She was also chosen as Quaker’s “Creative Oatmeal Officer” for her surprising recipes that use sweet (vanilla, coconut milk) and savory (shaved Parmesan, truffle oil) ingredients, and are made for every meal.
“I had oatmeal growing up in my household all the time but I really got into it in college and started experimenting with it, and just was so surprised by all the different toppings you could put on it and how much fun you could have with it,” she says. She was also thrilled to have a healthy, easy, alternative to usual college fare (Easy Mac?).

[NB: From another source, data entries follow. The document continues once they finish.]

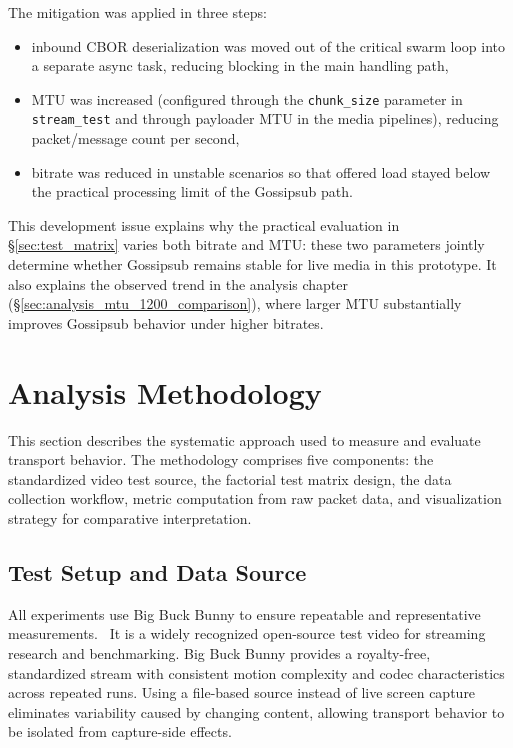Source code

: The mitigation was applied in three steps:
\begin{itemize}
    \item inbound CBOR deserialization was moved out of the critical swarm loop into a separate async task, reducing blocking in the main handling path,
    \item \ac{MTU} was increased (configured through the \texttt{chunk\_size} parameter in \texttt{stream\_test} and through payloader \ac{MTU} in the media pipelines), reducing packet/message count per second,
    \item bitrate was reduced in unstable scenarios so that offered load stayed below the practical processing limit of the Gossipsub path.
\end{itemize}

This development issue explains why the practical evaluation in \S\ref{sec:test_matrix} varies both bitrate and \ac{MTU}: these two parameters jointly determine whether Gossipsub remains stable for live media in this prototype.
It also explains the observed trend in the analysis chapter (\S\ref{sec:analysis_mtu_1200_comparison}), where larger \ac{MTU} substantially improves Gossipsub behavior under higher bitrates.

\section{Analysis Methodology}
This section describes the systematic approach used to measure and evaluate transport behavior. The methodology comprises five components: the standardized video test source, the factorial test matrix design, the data collection workflow, metric computation from raw packet data, and visualization strategy for comparative interpretation.

\subsection{Test Setup and Data Source}
All experiments use Big Buck Bunny to ensure repeatable and representative measurements.~\cite{BigBuckBunny} It is a widely recognized open-source test video for streaming research and benchmarking. Big Buck Bunny provides a royalty-free, standardized stream with consistent motion complexity and codec characteristics across repeated runs. Using a file-based source instead of live screen capture eliminates variability caused by changing content, allowing transport behavior to be isolated from capture-side effects.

We asked her to share three oatmeal recipes you can whip up for breakfast, lunch, and dinner. Trust us, they totally kick brown-sugar-with-raisins’ ass. —Jamie McKillop
(Photos: top, Oatmeals, right, Quaker)
The perfect breakfast for a hurried morning, since you can make it the night before. (Use non-dairy milk and yogurt to make it vegan.)
1 cup old fashioned oats
1 cup nonfat plain Greek yogurt
1 1/3 cup skim milk
4 tsp chia seeds
1 cup fresh pomegranate seeds
1 cup diced fresh fig
1 Tbsp honey
2 tsp almond extract
1/4 cup almonds
In a large mixing bowl combine all the ingredients and stir well until oats are moistened. Divide equally into four small containers with lids (½ pint mason jars are recommended). Place them in the fridge overnight or for at least four hours. In the morning, top with sliced almonds and a drizzle of honey and enjoy. Keeps for up to four days.